• [Your objective]: Start at the line in the entries below that contains "- **Modern Maps**: Contemporary", stop at the line that contains "- **SEO**: Effective", and output exactly the lines in that span, both ends included.

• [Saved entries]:
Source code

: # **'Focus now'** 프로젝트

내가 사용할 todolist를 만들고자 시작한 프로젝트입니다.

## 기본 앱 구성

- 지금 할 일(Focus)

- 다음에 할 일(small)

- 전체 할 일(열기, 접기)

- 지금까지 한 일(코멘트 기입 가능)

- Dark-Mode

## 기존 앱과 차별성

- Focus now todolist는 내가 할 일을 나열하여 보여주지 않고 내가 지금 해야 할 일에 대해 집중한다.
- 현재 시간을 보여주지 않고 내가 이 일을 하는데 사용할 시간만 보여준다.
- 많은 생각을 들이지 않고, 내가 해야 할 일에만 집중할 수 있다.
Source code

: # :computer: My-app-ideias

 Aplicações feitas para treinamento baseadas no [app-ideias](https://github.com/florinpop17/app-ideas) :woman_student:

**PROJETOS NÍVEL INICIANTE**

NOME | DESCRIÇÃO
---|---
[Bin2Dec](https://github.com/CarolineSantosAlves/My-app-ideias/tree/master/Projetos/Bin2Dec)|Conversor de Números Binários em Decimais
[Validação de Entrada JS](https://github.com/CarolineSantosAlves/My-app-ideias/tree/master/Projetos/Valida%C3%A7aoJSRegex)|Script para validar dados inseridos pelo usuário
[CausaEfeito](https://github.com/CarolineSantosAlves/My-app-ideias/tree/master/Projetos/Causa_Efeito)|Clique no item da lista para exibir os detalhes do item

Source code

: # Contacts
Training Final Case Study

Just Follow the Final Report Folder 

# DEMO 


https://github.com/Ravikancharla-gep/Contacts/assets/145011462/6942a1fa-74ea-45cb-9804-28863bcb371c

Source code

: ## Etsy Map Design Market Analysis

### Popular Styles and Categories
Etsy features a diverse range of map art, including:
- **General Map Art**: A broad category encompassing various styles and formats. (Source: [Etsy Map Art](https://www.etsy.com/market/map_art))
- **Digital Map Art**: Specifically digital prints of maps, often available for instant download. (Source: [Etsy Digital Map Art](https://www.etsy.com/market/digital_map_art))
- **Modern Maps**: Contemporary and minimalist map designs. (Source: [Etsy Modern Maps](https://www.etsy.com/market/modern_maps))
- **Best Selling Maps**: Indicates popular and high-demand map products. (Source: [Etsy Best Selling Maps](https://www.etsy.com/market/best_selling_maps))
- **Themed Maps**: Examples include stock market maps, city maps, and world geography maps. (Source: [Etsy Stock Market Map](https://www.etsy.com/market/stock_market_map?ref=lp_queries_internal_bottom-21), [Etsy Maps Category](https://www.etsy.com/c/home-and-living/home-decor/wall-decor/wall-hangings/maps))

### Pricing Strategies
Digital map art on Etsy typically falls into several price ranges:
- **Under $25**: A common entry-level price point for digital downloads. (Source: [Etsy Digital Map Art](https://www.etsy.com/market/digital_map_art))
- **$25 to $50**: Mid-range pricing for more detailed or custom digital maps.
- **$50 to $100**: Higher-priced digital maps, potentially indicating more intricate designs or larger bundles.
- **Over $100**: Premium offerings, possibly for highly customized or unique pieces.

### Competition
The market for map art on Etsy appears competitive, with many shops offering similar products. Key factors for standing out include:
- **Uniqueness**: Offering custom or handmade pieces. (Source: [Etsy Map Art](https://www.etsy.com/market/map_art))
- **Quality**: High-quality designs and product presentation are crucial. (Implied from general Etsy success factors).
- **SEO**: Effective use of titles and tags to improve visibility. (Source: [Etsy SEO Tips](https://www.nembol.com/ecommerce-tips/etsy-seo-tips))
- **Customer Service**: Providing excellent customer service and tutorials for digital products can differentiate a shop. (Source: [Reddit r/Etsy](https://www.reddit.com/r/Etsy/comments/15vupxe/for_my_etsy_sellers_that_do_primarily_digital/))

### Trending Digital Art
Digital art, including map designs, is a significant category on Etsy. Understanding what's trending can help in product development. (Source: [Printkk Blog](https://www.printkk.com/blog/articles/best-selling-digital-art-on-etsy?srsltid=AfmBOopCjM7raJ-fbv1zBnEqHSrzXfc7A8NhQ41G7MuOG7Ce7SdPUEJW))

• [Response area]:
- **Modern Maps**: Contemporary and minimalist map designs. (Source: [Etsy Modern Maps](https://www.etsy.com/market/modern_maps))
- **Best Selling Maps**: Indicates popular and high-demand map products. (Source: [Etsy Best Selling Maps](https://www.etsy.com/market/best_selling_maps))
- **Themed Maps**: Examples include stock market maps, city maps, and world geography maps. (Source: [Etsy Stock Market Map](https://www.etsy.com/market/stock_market_map?ref=lp_queries_internal_bottom-21), [Etsy Maps Category](https://www.etsy.com/c/home-and-living/home-decor/wall-decor/wall-hangings/maps))

### Pricing Strategies
Digital map art on Etsy typically falls into several price ranges:
- **Under $25**: A common entry-level price point for digital downloads. (Source: [Etsy Digital Map Art](https://www.etsy.com/market/digital_map_art))
- **$25 to $50**: Mid-range pricing for more detailed or custom digital maps.
- **$50 to $100**: Higher-priced digital maps, potentially indicating more intricate designs or larger bundles.
- **Over $100**: Premium offerings, possibly for highly customized or unique pieces.

### Competition
The market for map art on Etsy appears competitive, with many shops offering similar products. Key factors for standing out include:
- **Uniqueness**: Offering custom or handmade pieces. (Source: [Etsy Map Art](https://www.etsy.com/market/map_art))
- **Quality**: High-quality designs and product presentation are crucial. (Implied from general Etsy success factors).
- **SEO**: Effective use of titles and tags to improve visibility. (Source: [Etsy SEO Tips](https://www.nembol.com/ecommerce-tips/etsy-seo-tips))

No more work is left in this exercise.